■ Task item:
Give back only the lines in the records below from the one with "## Introducción" to the one with "Cadena de operadores", both inclusive, word for word.

■ Dataset entries:
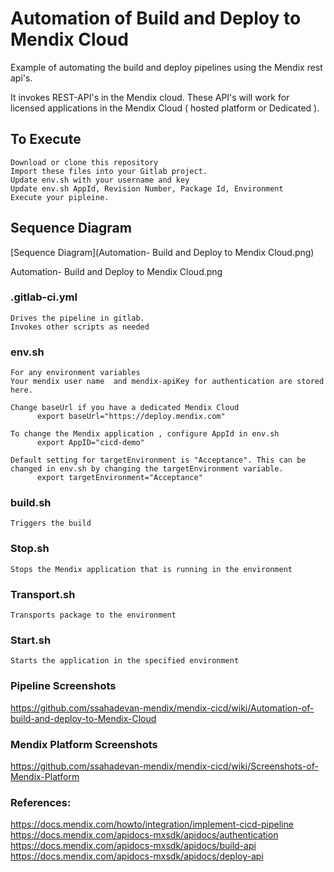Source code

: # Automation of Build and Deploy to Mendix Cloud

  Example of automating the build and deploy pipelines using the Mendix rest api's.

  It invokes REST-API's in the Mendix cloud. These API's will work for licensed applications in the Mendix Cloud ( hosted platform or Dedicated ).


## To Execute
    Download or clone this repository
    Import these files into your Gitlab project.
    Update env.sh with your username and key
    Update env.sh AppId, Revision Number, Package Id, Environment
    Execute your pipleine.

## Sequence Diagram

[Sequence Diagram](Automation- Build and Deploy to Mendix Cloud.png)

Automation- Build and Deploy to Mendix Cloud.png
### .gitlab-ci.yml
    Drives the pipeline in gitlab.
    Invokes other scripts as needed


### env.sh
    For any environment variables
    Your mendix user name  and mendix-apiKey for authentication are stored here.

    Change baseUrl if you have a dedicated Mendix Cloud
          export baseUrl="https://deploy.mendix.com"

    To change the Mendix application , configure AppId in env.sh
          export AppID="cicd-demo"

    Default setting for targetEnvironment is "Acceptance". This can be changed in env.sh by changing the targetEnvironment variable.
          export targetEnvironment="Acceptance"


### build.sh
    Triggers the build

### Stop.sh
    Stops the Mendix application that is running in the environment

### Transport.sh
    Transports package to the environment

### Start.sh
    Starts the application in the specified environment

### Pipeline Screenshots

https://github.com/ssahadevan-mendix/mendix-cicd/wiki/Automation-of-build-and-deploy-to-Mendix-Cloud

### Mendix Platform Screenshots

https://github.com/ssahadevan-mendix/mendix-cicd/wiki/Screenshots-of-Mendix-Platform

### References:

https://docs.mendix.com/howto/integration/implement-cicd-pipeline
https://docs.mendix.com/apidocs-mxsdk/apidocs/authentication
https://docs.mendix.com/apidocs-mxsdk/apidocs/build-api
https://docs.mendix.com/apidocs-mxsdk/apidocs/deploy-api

--

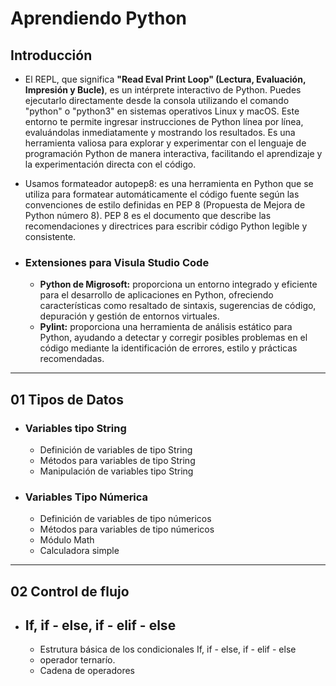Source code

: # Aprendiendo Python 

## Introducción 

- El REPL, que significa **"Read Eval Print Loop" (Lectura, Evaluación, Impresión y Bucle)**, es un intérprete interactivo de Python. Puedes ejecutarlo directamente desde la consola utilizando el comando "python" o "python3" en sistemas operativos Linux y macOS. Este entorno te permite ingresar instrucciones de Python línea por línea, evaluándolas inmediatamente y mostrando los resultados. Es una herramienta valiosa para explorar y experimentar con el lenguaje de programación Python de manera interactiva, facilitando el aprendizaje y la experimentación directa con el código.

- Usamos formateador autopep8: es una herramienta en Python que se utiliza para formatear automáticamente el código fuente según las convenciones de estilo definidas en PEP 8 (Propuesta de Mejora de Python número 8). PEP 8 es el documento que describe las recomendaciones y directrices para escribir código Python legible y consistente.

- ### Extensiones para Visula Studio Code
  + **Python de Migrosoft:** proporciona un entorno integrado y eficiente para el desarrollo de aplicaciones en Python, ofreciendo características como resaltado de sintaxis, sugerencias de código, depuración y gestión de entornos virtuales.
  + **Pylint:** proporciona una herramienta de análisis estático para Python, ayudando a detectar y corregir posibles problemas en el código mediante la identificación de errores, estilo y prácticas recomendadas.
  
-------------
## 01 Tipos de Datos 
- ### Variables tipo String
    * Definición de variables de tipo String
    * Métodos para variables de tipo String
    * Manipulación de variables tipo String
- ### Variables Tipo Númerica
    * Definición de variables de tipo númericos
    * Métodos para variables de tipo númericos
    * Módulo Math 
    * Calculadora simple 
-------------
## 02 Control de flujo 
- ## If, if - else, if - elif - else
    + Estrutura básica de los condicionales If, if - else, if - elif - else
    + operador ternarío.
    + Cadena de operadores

...

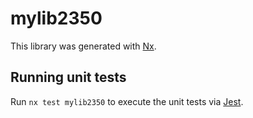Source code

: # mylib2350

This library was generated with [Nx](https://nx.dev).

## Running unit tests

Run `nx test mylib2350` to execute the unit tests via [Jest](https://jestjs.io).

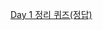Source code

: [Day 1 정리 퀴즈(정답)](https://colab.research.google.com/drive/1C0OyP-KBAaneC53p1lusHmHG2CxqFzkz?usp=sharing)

■ Written reply:
## Introducción 

- El REPL, que significa **"Read Eval Print Loop" (Lectura, Evaluación, Impresión y Bucle)**, es un intérprete interactivo de Python. Puedes ejecutarlo directamente desde la consola utilizando el comando "python" o "python3" en sistemas operativos Linux y macOS. Este entorno te permite ingresar instrucciones de Python línea por línea, evaluándolas inmediatamente y mostrando los resultados. Es una herramienta valiosa para explorar y experimentar con el lenguaje de programación Python de manera interactiva, facilitando el aprendizaje y la experimentación directa con el código.

- Usamos formateador autopep8: es una herramienta en Python que se utiliza para formatear automáticamente el código fuente según las convenciones de estilo definidas en PEP 8 (Propuesta de Mejora de Python número 8). PEP 8 es el documento que describe las recomendaciones y directrices para escribir código Python legible y consistente.

- ### Extensiones para Visula Studio Code
  + **Python de Migrosoft:** proporciona un entorno integrado y eficiente para el desarrollo de aplicaciones en Python, ofreciendo características como resaltado de sintaxis, sugerencias de código, depuración y gestión de entornos virtuales.
  + **Pylint:** proporciona una herramienta de análisis estático para Python, ayudando a detectar y corregir posibles problemas en el código mediante la identificación de errores, estilo y prácticas recomendadas.
  
-------------
## 01 Tipos de Datos 
- ### Variables tipo String
    * Definición de variables de tipo String
    * Métodos para variables de tipo String
    * Manipulación de variables tipo String
- ### Variables Tipo Númerica
    * Definición de variables de tipo númericos
    * Métodos para variables de tipo númericos
    * Módulo Math 
    * Calculadora simple 
-------------
## 02 Control de flujo 
- ## If, if - else, if - elif - else
    + Estrutura básica de los condicionales If, if - else, if - elif - else
    + operador ternarío.
    + Cadena de operadores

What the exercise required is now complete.